### EXERCISE
Find the lines below holding the word "которой" and copy each of them.

### RECORDS SUPPLIED
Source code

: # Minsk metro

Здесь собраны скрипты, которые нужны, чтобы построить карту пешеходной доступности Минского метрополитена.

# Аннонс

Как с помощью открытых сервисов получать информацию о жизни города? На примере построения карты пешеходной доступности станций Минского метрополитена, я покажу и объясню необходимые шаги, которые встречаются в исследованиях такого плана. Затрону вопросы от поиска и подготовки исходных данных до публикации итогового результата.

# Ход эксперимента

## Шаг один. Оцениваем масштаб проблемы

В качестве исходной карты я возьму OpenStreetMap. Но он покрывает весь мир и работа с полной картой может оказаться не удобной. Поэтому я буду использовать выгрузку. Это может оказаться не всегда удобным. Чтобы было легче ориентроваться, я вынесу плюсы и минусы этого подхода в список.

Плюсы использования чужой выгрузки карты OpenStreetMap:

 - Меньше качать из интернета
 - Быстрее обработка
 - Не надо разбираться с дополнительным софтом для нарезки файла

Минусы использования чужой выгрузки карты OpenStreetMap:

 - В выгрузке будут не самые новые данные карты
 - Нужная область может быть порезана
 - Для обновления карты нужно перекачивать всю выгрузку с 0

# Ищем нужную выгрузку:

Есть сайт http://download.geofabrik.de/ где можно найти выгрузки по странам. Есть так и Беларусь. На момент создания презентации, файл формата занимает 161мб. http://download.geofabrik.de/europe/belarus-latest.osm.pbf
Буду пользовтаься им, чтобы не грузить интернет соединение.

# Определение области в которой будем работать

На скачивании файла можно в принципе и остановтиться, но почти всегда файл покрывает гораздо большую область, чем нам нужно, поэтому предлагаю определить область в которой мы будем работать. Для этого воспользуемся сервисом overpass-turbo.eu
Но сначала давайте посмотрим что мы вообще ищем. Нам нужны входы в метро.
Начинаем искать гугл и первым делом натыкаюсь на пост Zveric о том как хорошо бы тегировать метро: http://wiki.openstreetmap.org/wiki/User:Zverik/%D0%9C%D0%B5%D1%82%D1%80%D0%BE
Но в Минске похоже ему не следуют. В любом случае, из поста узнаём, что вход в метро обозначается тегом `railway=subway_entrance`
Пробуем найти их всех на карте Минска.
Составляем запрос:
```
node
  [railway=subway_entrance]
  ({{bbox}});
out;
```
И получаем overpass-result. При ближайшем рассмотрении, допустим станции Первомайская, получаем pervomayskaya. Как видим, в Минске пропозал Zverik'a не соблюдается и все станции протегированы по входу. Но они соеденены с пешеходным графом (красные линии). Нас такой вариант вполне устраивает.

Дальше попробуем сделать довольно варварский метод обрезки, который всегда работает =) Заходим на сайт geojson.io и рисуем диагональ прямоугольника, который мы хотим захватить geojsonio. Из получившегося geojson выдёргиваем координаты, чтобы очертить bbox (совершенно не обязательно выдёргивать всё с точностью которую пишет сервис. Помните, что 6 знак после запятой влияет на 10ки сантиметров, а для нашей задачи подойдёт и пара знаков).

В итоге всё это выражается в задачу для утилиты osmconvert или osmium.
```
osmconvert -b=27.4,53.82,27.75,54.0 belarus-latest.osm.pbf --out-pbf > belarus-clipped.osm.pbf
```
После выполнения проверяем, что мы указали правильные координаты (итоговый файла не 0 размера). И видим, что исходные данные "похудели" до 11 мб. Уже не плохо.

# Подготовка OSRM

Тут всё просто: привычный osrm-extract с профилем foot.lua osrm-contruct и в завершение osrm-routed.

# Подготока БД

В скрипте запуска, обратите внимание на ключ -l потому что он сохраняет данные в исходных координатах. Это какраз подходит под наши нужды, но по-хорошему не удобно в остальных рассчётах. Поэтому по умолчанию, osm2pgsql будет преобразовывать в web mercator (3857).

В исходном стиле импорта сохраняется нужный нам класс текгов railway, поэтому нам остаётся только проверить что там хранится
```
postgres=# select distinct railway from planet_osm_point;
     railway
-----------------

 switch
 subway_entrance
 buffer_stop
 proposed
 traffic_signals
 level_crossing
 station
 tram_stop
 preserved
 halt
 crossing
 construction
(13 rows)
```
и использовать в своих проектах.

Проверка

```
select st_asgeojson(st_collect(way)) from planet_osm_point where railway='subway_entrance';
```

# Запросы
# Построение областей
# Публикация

### REPLY
# Определение области в которой будем работать
На скачивании файла можно в принципе и остановтиться, но почти всегда файл покрывает гораздо большую область, чем нам нужно, поэтому предлагаю определить область в которой мы будем работать. Для этого воспользуемся сервисом overpass-turbo.eu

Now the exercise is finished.